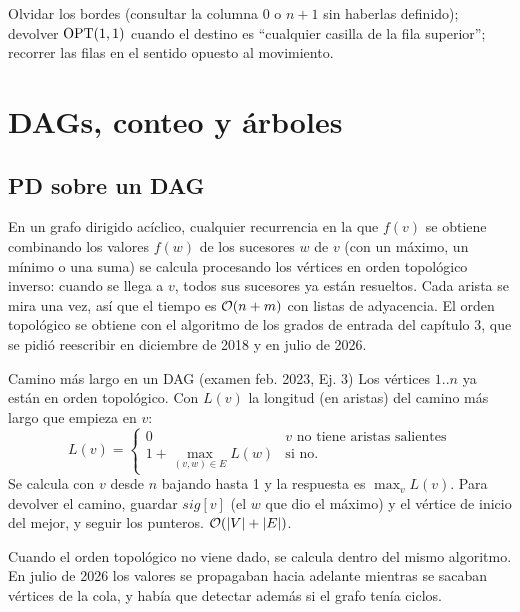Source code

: \begin{trampa}[grillas]
Olvidar los bordes (consultar la columna 0 o $n+1$ sin haberlas definido);
devolver $\mathrm{OPT}(1,1)$ cuando el destino es ``cualquier casilla de la fila
superior''; recorrer las filas en el sentido opuesto al movimiento.
\end{trampa}

\section{DAGs, conteo y árboles}

\subsection{PD sobre un DAG}

En un grafo dirigido acíclico, cualquier recurrencia en la que $f(v)$ se
obtiene combinando los valores $f(w)$ de los sucesores $w$ de $v$ (con un
máximo, un mínimo o una suma) se calcula procesando
los vértices en orden topológico inverso: cuando se llega a $v$, todos sus
sucesores ya están resueltos. Cada arista se mira una vez, así que el tiempo
es $\mathcal{O}(n+m)$ con listas de adyacencia. El orden topológico se obtiene con
el algoritmo de los grados de entrada del capítulo 3, que se pidió
reescribir en diciembre de 2018 y en julio de 2026.

\begin{problema}{Camino más largo en un DAG (examen feb. 2023, Ej. 3)}
Los vértices $1..n$ ya están en orden topológico. Con $L(v)$ la longitud
(en aristas) del camino más largo que empieza en $v$:
\[
L(v)=\begin{cases}0 & v\text{ no tiene aristas salientes}\\ 1+\max_{(v,w)\in E}L(w) & \text{si no.}\end{cases}
\]
Se calcula con $v$ desde $n$ bajando hasta 1 y la respuesta es $\max_vL(v)$.
Para devolver el camino, guardar $\mathit{sig}[v]$ (el $w$ que dio el máximo) y el
vértice de inicio del mejor, y seguir los punteros. $\mathcal{O}(|V|+|E|)$.
\end{problema}

Cuando el orden topológico no viene dado, se calcula dentro del mismo
algoritmo. En julio de 2026 los valores se propagaban hacia adelante mientras
se sacaban vértices de la cola, y había que detectar además si el grafo tenía
ciclos.

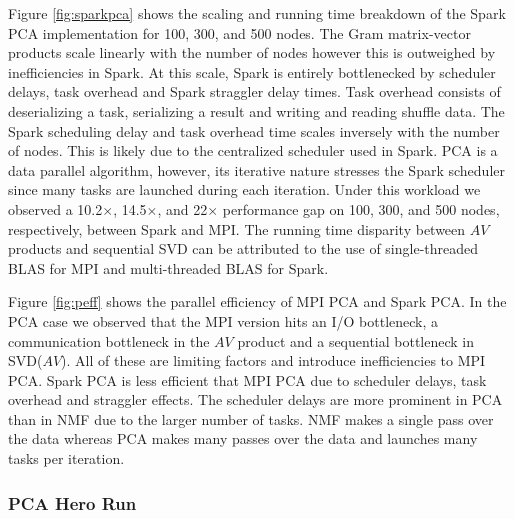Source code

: Figure \ref{fig:sparkpca} shows the scaling and running time breakdown of the Spark PCA implementation for 100, 300, and 500 nodes. The Gram matrix-vector products scale linearly with the number of nodes however this is outweighed by inefficiencies in Spark. At this scale, Spark is entirely bottlenecked by scheduler delays, task overhead and Spark straggler delay times. Task overhead consists of deserializing a task, serializing a result and writing and reading shuffle data. The Spark scheduling delay and task overhead time scales inversely with the number of nodes. This is likely due to the centralized scheduler used in Spark. PCA is a data parallel algorithm, however, its iterative nature stresses the Spark scheduler since many tasks are launched during each iteration. Under this workload we observed a 10.2$\times$, 14.5$\times$, and 22$\times$ performance gap on 100, 300, and 500 nodes, respectively, between Spark and MPI. The running time disparity between $AV$ products and sequential SVD can be attributed to the use of single-threaded BLAS for MPI and multi-threaded BLAS for Spark.

Figure \ref{fig:peff} shows the parallel efficiency of MPI PCA and Spark PCA. In the PCA case we observed that the MPI version hits an I/O bottleneck, a communication bottleneck in the $AV$ product and a sequential bottleneck in SVD($AV$). All of these are limiting factors and introduce inefficiencies to MPI PCA. Spark PCA is less efficient that MPI PCA due to scheduler delays, task overhead and straggler effects. The scheduler delays are more prominent in PCA than in NMF due to the larger number of tasks. NMF makes a single pass over the data whereas PCA makes many passes over the data and launches many tasks per iteration.



\subsubsection{PCA Hero Run}

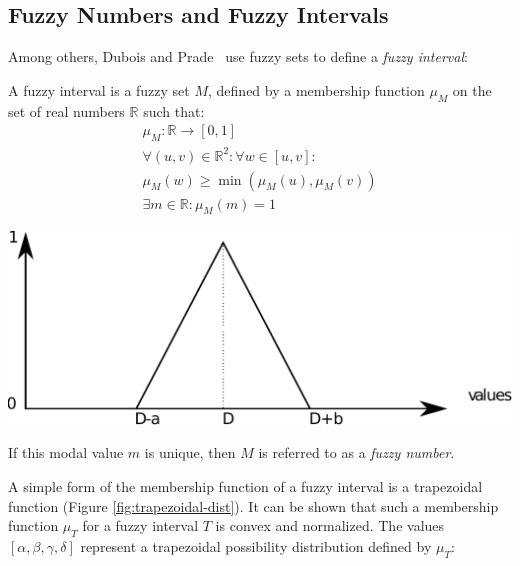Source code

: \subsection{\label{subsec:fuzzy-numbers}Fuzzy Numbers and Fuzzy Intervals}
Among others, Dubois and Prade~\cite{Dubois1983} use fuzzy sets \cite{Zadeh1965} to define a \emph{fuzzy interval}:
\begin{definition}
A fuzzy interval is a fuzzy set $M$, defined by a membership function $\mu_{M}$ on the set of real numbers $\mathbb{R}$ such that:
\begin{eqnarray}
\mu_{M} :  \mathbb{R} \rightarrow \left[0,1\right]  \\ 
\nonumber
\forall (u,v)\in\mathbb{R}^2: \forall w \in [u,v]:\\
\nonumber
\mu_M(w) \geq\min(\mu_M(u),\mu_M(v))  \\
\nonumber
\exists m \in \mathbb{R} :  \mu_M(m)=1 
\end{eqnarray}
\end{definition}

\vspace*{13pt}
\begin{center}
{
\includegraphics[scale=0.25]{./graphs/triangular.pdf}

}
\end{center}
\vspace*{10pt}
\vspace*{13pt}

If this modal value $m$ is unique, then $M$ is referred to as a \emph{fuzzy number}. 

A simple form of the membership function of a fuzzy interval is a trapezoidal function (Figure \ref{fig:trapezoidal-dist}). It can be shown that such a membership function $\mu_T$ for a fuzzy interval $T$ is convex and normalized. The values $\left[\alpha, \beta, \gamma, \delta\right]$ represent a trapezoidal possibility distribution defined by $\mu_T$:

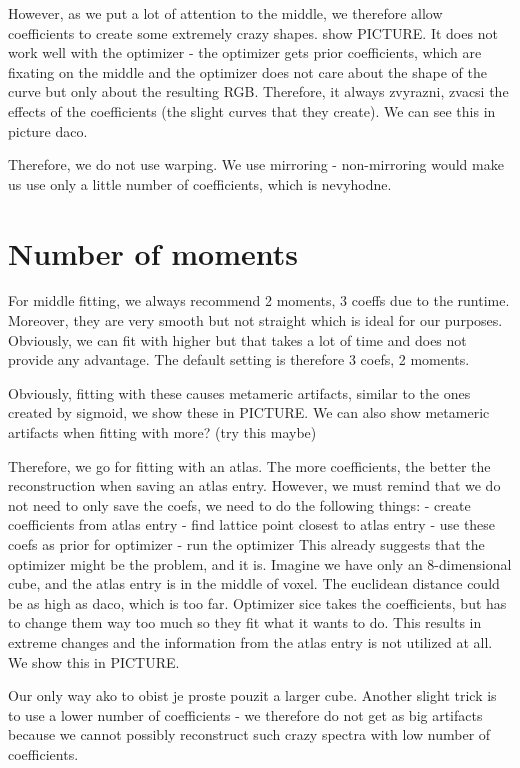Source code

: However, as we put a lot of attention to the middle, we therefore allow coefficients to create some extremely crazy shapes. show PICTURE. It does not work well with the optimizer - the optimizer gets prior coefficients, which are fixating on the middle and the optimizer does not care about the shape of the curve but only about the resulting RGB. Therefore, it always zvyrazni, zvacsi the effects of the coefficients (the slight curves that they create). We can see this in picture daco.

Therefore, we do not use warping. We use mirroring - non-mirroring would make us use only a little number of coefficients, which is nevyhodne. 

\section{Number of moments}

For middle fitting, we always recommend 2 moments, 3 coeffs due to the runtime. Moreover, they are very smooth but not straight which is ideal for our purposes. Obviously, we can fit with higher but that takes a lot of time and does not provide any advantage. The default setting is therefore 3 coefs, 2 moments.

Obviously, fitting with these causes metameric artifacts, similar to the ones created by sigmoid, we show these in PICTURE. We can also show metameric artifacts when fitting with more? (try this maybe)

Therefore, we go for fitting with an atlas. The more coefficients, the better the reconstruction when saving an atlas entry. However, we must remind that we do not need to only save the coefs, we need to do the following things:
- create coefficients from atlas entry
- find lattice point closest to atlas entry
- use these coefs as prior for optimizer
- run the optimizer
This already suggests that the optimizer might be the problem, and it is. Imagine we have only an 8-dimensional cube, and the atlas entry is in the middle of voxel. The euclidean distance could be as high as daco, which is too far. Optimizer sice takes the coefficients, but has to change them way too much so they fit what it wants to do. This results in extreme changes and the information from the atlas entry is not utilized at all. We show this in PICTURE.

Our only way ako to obist je proste pouzit a larger cube. Another slight trick is to use a lower number of coefficients - we therefore do not get as big artifacts because we cannot possibly reconstruct such crazy spectra with low number of coefficients. 

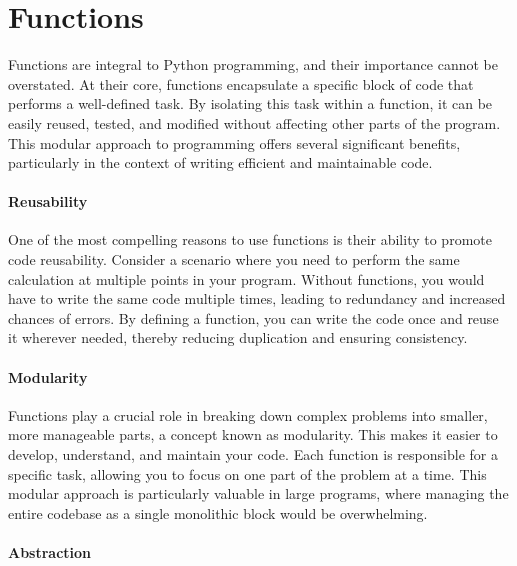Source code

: \documentclass[
  letterpaper,
  DIV=11,
  numbers=noendperiod]{scrreprt}
\begin{document}
\hypertarget{sec-functions}{%
\chapter{Functions}\label{sec-functions}}

Functions are integral to Python programming, and their importance
cannot be overstated. At their core, functions encapsulate a specific
block of code that performs a well-defined task. By isolating this task
within a function, it can be easily reused, tested, and modified without
affecting other parts of the program. This modular approach to
programming offers several significant benefits, particularly in the
context of writing efficient and maintainable code.

\hypertarget{reusability}{%
\subsubsection{Reusability}\label{reusability}}

One of the most compelling reasons to use functions is their ability to
promote code reusability. Consider a scenario where you need to perform
the same calculation at multiple points in your program. Without
functions, you would have to write the same code multiple times, leading
to redundancy and increased chances of errors. By defining a function,
you can write the code once and reuse it wherever needed, thereby
reducing duplication and ensuring consistency.

\hypertarget{modularity}{%
\subsubsection{Modularity}\label{modularity}}

Functions play a crucial role in breaking down complex problems into
smaller, more manageable parts, a concept known as modularity. This
makes it easier to develop, understand, and maintain your code. Each
function is responsible for a specific task, allowing you to focus on
one part of the problem at a time. This modular approach is particularly
valuable in large programs, where managing the entire codebase as a
single monolithic block would be overwhelming.

\hypertarget{abstraction}{%
\subsubsection{Abstraction}\label{abstraction}}
\end{document}
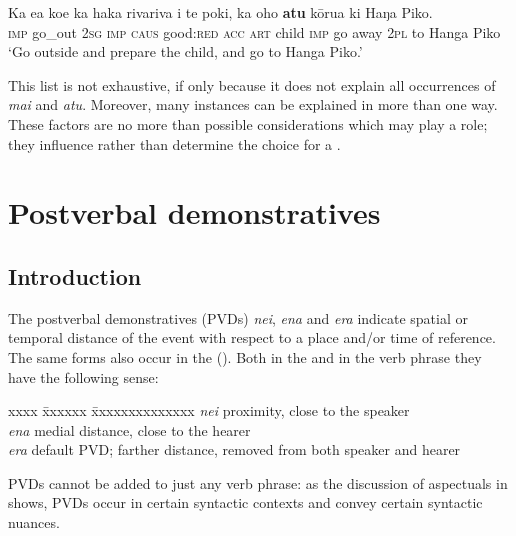 \ea\label{ex:7.153}
\gll Ka e{\ꞌ}a koe ka haka rivariva i te poki, ka oho \textbf{atu} kōrua ki Haŋa Piko. \\
\textsc{imp} go\_out \textsc{2sg} \textsc{imp} \textsc{caus} good:\textsc{red} \textsc{acc} \textsc{art} child \textsc{imp} go away \textsc{2pl} to Hanga Piko \\

\glt 
‘Go outside and prepare the child, and go to Hanga Piko.’ \textstyleExampleref{[R210.036]} 
\z

This list is not exhaustive, if only because it does not explain all occurrences of \textit{mai} and \textit{atu}. Moreover, many instances can be explained in more than one way. These factors are no more than possible considerations which may play a role; they influence rather than determine the choice for a .
\section{Postverbal demonstratives}\label{sec:7.6}
\subsection{Introduction}\label{sec:7.6.1}

The postverbal demonstratives (PVDs) \textit{nei}, \textit{ena} and \textit{era} indicate spatial or temporal distance of the event with respect to a place and/or time of reference. The same forms also occur in the  (). Both in the  and in the verb phrase they have the following sense:

\begin{tabbing}
xxxx \= xxxxxx \= xxxxxxxxxxxxxx\kill
\> \textit{nei}\>  proximity, close to the speaker\\
\> \textit{ena} \> medial distance, close to the hearer\\
\> \textit{era} \> default PVD; farther distance, removed from both speaker and hearer
\end{tabbing}

PVDs cannot be added to just any verb phrase: as the discussion of aspectuals in  shows, PVDs occur in certain syntactic contexts and convey certain syntactic nuances.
----------------------------------------
**YOUR ASSIGNMENT**:
Out of the records above, return only the lines from the one with "valuable in large" through the one with "Haŋa Piko. \\", exactly, and none of the pictures.

**RESULT**:
valuable in large programs, where managing the entire codebase as a
single monolithic block would be overwhelming.

\hypertarget{abstraction}{%
\subsubsection{Abstraction}\label{abstraction}}
\end{document}
 \ea\label{ex:7.153}
\gll Ka e{\ꞌ}a koe ka haka rivariva i te poki, ka oho \textbf{atu} kōrua ki Haŋa Piko. \\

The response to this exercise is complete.